RECORDED DATA →
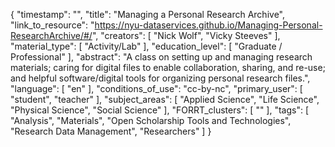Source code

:{
    "timestamp": "",
    "title": "Managing a Personal Research Archive",
    "link_to_resource": "https://nyu-dataservices.github.io/Managing-Personal-ResearchArchive/#/",
    "creators": [
        "Nick Wolf",
        "Vicky Steeves"
    ],
    "material_type": [
        "Activity/Lab"
    ],
    "education_level": [
        "Graduate / Professional"
    ],
    "abstract": "A class on setting up and managing research materials; caring for digital files to enable collaboration, sharing, and re-use; and helpful software/digital tools for organizing personal research files.",
    "language": [
        "en"
    ],
    "conditions_of_use": "cc-by-nc",
    "primary_user": [
        "student",
        "teacher"
    ],
    "subject_areas": [
        "Applied Science",
        "Life Science",
        "Physical Science",
        "Social Science"
    ],
    "FORRT_clusters": [
        ""
    ],
    "tags": [
        "Analysis",
        "Materials",
        "Open Scholarship Tools and Technologies",
        "Research Data Management",
        "Researchers"
    ]
}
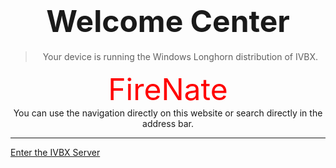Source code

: # <center><font size=10>Welcome Center</font></center>
> <center> Your device is running the Windows Longhorn distribution of IVBX. </center>

<center><font size=10 color=red>FireNate</font></center>

<center> You can use the navigation directly on this website or search directly in the address bar. </center>

***

[Enter the IVBX Server](/..)
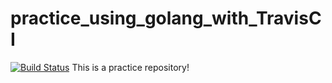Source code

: # practice_using_golang_with_TravisCI
[![Build Status](https://travis-ci.org/5hyn3/practice_using_golang_with_TravisCI.svg?branch=master)](https://travis-ci.org/5hyn3/practice_using_golang_with_TravisCI)
This is a practice repository!
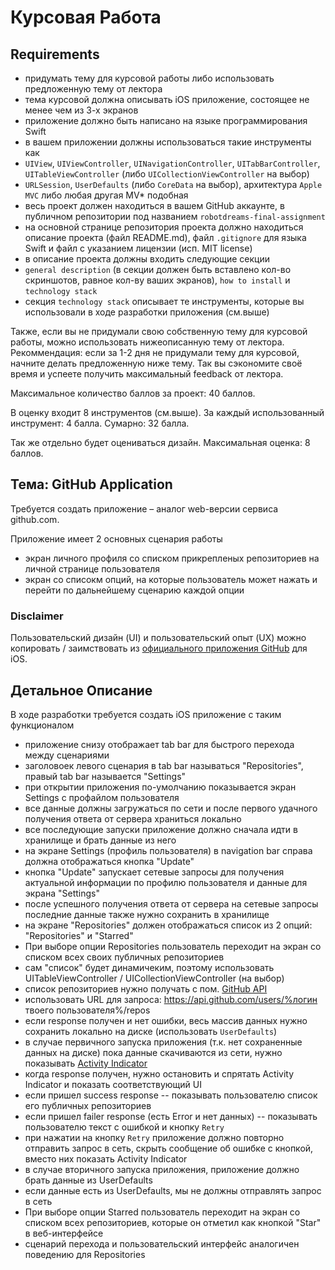 # Курсовая Работа

## Requirements

- придумать тему для курсовой работы либо использовать предложенную тему от лектора
- тема курсовой должна описывать iOS приложение, состоящее не менее чем из 3-х экранов
- приложение должно быть написано на языке программирования Swift
- в вашем приложении должны использоваться такие инструменты как
- `UIView`, `UIViewController`, `UINavigationController`, `UITabBarController`, `UITableViewController` (либо `UICollectionViewController` на выбор)
- `URLSession`, `UserDefaults` (либо `CoreData` на выбор), архитектура `Apple MVC` либо любая другая MV* подобная
- весь проект должен находиться в вашем GitHub аккаунте, в публичном репозитории под названием `robotdreams-final-assignment`
- на основной странице репозитория проекта должно находиться описание проекта (файл README.md), файл `.gitignore` для языка Swift и файл с указанием лицензии (исп. MIT license)
- в описание проекта должны входить следующие секции
- `general description` (в секции должен быть вставлено кол-во скриншотов, равное кол-ву ваших экранов), `how to install` и `technology stack`
- секция `technology stack` описывает те инструменты, которые вы использовали в ходе разработки приложения (см.выше)

Также, если вы не придумали свою собственную тему для курсовой работы, можно использовать нижеописанную тему от лектора.
Рекоммендация: если за 1-2 дня не придумали тему для курсовой, начните делать предложенную ниже тему. Так вы сэкономите своё время и успеете получить максимальный feedback от лектора.

Максимальное количество баллов за проект: 40 баллов.

В оценку входит 8 инструментов (см.выше). За каждый использованный инструмент: 4 балла. Сумарно: 32 балла.

Так же отдельно будет оцениваться дизайн. Максимальная оценка: 8 баллов.

## Тема: GitHub Application

Требуется создать приложение – аналог web-версии сервиса github.com.

Приложение имеет 2 основных сценария работы

- экран личного профиля со списком прикрепленых репозиториев на личной странице пользователя
- экран со списокм опций, на которые пользователь может нажать и перейти по дальнейшему сценарию каждой опции

### Disclaimer

Пользовательский дизайн (UI) и пользовательский опыт (UX) можно копировать / заимствовать из [официального приложения GitHub](https://github.com/mobile) для iOS.

## Детальное Описание

В ходе разработки требуется создать iOS приложение с таким функционалом

- приложение снизу отображает tab bar для быстрого перехода между сценариями
- заголовоек левого сценария в tab bar называться "Repositories", правый tab bar называется "Settings"
- при открытии приложения по-умолчанию показывается экран Settings с профайлом пользователя
- все данные должны загружаться по сети и после первого удачного получения ответа от сервера храниться локально
- все последующие запуски приложение должно сначала идти в хранилище и брать данные из него
- на экране Settings (профиль пользователя) в navigation bar справа должна отображаться кнопка "Update"
- кнопка "Update" запускает сетевые запросы для получения актуальной информации по профилю пользователя и данные для экрана "Settings"
- после успешного получения ответа от сервера на сетевые запросы последние данные также нужно сохранить в хранилище
- на экране "Repositories" должен отображаться список из 2 опций: "Repositories" и "Starred"
- При выборе опции Repositories пользователь переходит на экран со списком всех своих публичных репозиториев
- сам "список" будет динамичеким, поэтому использовать UITableViewController / UICollectionViewController (на выбор)
- список репозиториев нужно получать с пом. [GitHub API](https://docs.github.com/en/rest/guides/getting-started-with-the-rest-api)
- использовать URL для запроса: https://api.github.com/users/%логин твоего пользователя%/repos
- если response получен и нет ошибки, весь массив данных нужно сохранить локально на диске (использовать `UserDefaults`)
- в случае первичного запуска приложения (т.к. нет сохраненные данных на диске) пока данные скачиваются из сети, нужно показывать [Activity Indicator](https://www.ioscreator.com/tutorials/activity-indicator-ios-tutorial-)
- когда response получен, нужно остановить и спрятать Activity Indicator и показать соответствующий UI
- если пришел success response -- показывать пользователю список его публичных репозиториев
- если пришел failer response (есть Error и нет данных) -- показывать пользователю текст с ошибкой и кнопку `Retry`
- при нажатии на кнопку `Retry` приложение должно повторно отправить запрос в сеть, скрыть сообщение об ошибке с кнопкой, вместо них показать Activity Indicator
- в случае вторичного запуска приложения, приложение должно брать данные из UserDefaults
- если данные есть из UserDefaults, мы не должны отправлять запрос в сеть
- При выборе опции Starred пользователь переходит на экран со списком всех репозиториев, которые он отметил как кнопкой "Star" в веб-интерфейсе
- сценарий перехода и пользовательский интерфейс аналогичен поведению для Repositories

PROBLEM TO WORK ON → Starting at the line that contains "## Тема: GitHub Application" and stopping after the line that contains "- использовать URL", write out every line exactly as it appears above, and no other line.

RESPONSE AREA →
## Тема: GitHub Application

Требуется создать приложение – аналог web-версии сервиса github.com.

Приложение имеет 2 основных сценария работы

- экран личного профиля со списком прикрепленых репозиториев на личной странице пользователя
- экран со списокм опций, на которые пользователь может нажать и перейти по дальнейшему сценарию каждой опции

### Disclaimer

Пользовательский дизайн (UI) и пользовательский опыт (UX) можно копировать / заимствовать из [официального приложения GitHub](https://github.com/mobile) для iOS.

## Детальное Описание

В ходе разработки требуется создать iOS приложение с таким функционалом

- приложение снизу отображает tab bar для быстрого перехода между сценариями
- заголовоек левого сценария в tab bar называться "Repositories", правый tab bar называется "Settings"
- при открытии приложения по-умолчанию показывается экран Settings с профайлом пользователя
- все данные должны загружаться по сети и после первого удачного получения ответа от сервера храниться локально
- все последующие запуски приложение должно сначала идти в хранилище и брать данные из него
- на экране Settings (профиль пользователя) в navigation bar справа должна отображаться кнопка "Update"
- кнопка "Update" запускает сетевые запросы для получения актуальной информации по профилю пользователя и данные для экрана "Settings"
- после успешного получения ответа от сервера на сетевые запросы последние данные также нужно сохранить в хранилище
- на экране "Repositories" должен отображаться список из 2 опций: "Repositories" и "Starred"
- При выборе опции Repositories пользователь переходит на экран со списком всех своих публичных репозиториев
- сам "список" будет динамичеким, поэтому использовать UITableViewController / UICollectionViewController (на выбор)
- список репозиториев нужно получать с пом. [GitHub API](https://docs.github.com/en/rest/guides/getting-started-with-the-rest-api)
- использовать URL для запроса: https://api.github.com/users/%логин твоего пользователя%/repos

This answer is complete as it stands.